I need to clarify one important point:
Bitcoin, the way Satoshi Nakamoto designed it originally, was not supposed to face such a situation in which nodes and miners are almost two different, sometimes conflicting, groups of actors. Nodes and miners started to deviate only after the invention of pools and SHA256 ASICs, which both happened when there was no Satoshi anymore. So, it is not a normal or pre-planned situation, it has simply happened without getting any proper treatment. Bitcoin was great enough to absorb these events and adopt, yet it is very important to recognize both pools and ASICs as major open topics to be addressed.

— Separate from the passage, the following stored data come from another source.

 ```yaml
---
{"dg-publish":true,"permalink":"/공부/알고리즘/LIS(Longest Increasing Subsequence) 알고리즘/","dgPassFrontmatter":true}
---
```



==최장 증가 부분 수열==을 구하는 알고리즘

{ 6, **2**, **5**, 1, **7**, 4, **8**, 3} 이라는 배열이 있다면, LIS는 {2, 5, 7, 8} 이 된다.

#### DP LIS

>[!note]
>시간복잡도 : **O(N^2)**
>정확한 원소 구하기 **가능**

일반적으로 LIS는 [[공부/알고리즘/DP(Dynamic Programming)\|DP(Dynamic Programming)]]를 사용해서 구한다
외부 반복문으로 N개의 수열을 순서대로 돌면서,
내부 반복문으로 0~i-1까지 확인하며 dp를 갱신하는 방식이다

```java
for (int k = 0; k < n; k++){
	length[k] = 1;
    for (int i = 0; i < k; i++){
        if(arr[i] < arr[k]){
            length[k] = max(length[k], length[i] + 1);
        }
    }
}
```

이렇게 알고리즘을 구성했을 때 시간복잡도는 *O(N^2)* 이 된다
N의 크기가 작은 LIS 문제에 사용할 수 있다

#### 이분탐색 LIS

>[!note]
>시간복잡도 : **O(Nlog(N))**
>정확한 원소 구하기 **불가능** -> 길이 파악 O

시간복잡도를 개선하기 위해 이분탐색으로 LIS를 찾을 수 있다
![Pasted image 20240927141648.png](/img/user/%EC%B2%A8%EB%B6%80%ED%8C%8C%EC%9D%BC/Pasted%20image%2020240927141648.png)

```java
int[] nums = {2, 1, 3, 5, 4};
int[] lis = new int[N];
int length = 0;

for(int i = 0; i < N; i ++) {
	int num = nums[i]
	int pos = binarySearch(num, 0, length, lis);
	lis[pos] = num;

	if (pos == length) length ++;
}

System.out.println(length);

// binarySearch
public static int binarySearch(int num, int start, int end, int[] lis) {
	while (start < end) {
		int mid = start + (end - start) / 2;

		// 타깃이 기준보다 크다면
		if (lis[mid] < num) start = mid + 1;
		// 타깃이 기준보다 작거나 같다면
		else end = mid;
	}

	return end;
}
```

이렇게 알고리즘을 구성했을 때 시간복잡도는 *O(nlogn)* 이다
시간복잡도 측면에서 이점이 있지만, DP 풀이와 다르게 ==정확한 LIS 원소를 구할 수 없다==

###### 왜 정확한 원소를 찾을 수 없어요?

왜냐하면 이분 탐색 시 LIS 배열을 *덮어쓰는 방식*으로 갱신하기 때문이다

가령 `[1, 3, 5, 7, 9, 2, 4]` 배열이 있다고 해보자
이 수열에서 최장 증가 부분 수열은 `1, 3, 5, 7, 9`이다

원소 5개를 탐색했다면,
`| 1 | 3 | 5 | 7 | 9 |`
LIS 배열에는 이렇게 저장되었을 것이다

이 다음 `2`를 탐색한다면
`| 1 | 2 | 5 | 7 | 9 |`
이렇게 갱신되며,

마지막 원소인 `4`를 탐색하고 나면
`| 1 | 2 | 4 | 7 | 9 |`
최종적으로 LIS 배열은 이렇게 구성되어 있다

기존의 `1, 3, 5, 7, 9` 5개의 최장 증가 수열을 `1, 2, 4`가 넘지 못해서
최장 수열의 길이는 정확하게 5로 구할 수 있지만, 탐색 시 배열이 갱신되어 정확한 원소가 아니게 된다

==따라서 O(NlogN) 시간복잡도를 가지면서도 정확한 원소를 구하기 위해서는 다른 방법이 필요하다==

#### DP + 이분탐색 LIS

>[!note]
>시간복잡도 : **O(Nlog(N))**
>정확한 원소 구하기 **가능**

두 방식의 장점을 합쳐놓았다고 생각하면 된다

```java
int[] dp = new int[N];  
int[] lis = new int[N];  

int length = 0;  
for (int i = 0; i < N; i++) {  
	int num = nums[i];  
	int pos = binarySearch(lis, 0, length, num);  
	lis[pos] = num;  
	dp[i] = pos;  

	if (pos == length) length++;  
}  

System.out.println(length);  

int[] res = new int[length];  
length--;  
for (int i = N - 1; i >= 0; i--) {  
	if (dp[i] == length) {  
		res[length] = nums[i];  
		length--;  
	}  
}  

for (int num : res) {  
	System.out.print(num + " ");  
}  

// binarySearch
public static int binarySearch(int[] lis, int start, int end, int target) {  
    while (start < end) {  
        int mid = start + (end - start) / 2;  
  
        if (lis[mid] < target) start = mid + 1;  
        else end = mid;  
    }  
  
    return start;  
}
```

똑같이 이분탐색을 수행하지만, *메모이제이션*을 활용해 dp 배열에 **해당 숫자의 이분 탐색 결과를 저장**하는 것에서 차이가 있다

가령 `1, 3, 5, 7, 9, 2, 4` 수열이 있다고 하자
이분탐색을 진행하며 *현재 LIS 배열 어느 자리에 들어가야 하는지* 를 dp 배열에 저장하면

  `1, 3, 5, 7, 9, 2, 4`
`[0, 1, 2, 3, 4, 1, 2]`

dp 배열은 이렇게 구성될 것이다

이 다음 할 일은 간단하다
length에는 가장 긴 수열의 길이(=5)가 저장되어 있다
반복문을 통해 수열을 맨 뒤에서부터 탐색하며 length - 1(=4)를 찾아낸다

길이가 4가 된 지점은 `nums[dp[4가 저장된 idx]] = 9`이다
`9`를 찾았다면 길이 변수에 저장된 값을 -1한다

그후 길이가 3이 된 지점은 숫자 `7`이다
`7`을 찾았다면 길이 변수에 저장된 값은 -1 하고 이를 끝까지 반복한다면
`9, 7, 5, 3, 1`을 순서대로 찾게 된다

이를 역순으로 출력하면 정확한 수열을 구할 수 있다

Back to Op's question about the roles of each group in securing the network against 50%+1 attack:
It is hardly considered an 'attack' for an entity to put her hands on such a majority of hash power, unless s/he attempts a re-org for scamming specific victim(s) who didn't have enough patience to wait for a safe number of confirmations before accepting the attacker's payment as being finalized and releasing their assets.
Actually, an in-depth analysis of the problem could prove that there is always a threshold of safety for a receiver of bitcoin transaction, while this threshold is proportional to the total value of transactions that the sender is trying to convince the user to accept as being legitimate and finalized.
In practice, users adjust this threshold by applying factors derived from real-world information about the costs of re-org attempts, it is why even the most cautious users do accept payments in bitcoin after few confirmations, nowadays, and it is why bitcoin is the king in cryptocurrency for the time being, considered to be 'the most secure', it is VERY hard, hence costly, to run a scamming double-spend scheme by re-writing just a handful of blocks.
Obviously, non-mining Bitcoin nodes have nothing to do in terms of 'helping' the victim(s) because they experience the hypothetical re-org event all the same as the victim(s), though they are not scammed in a double-spend scheme.
Now, let's take a closer look:
As I said, in Bitcoin, users are safe against double-spend even though there could be an evil spender with unlimited access to huge hash powers, but doesn't it look odd or somehow counterintuitive or at least surprising?
Sure it is, and it is what makes Bitcoin the invention of the century as the ultimate solution to double-spending problem in cryptocurrencies. Bitcoin is absolutely safe against double-spending attack, it has always been and will be existentially double-spend proof, forever.
The rest of OP's security concerns about malicious counter-protocol blocks, with malicious txns injected in, are irrelevant because they are not categorically security issues. Full nodes are sovereign entities that follow the protocol and consensus rules independently, comparing work load of competing chains takes effect AFTER imposing consensus rules, chains have to pass the consensus test to be qualified for the race, although the client software does it somehow in a reverse order, ultimately it is what the code does.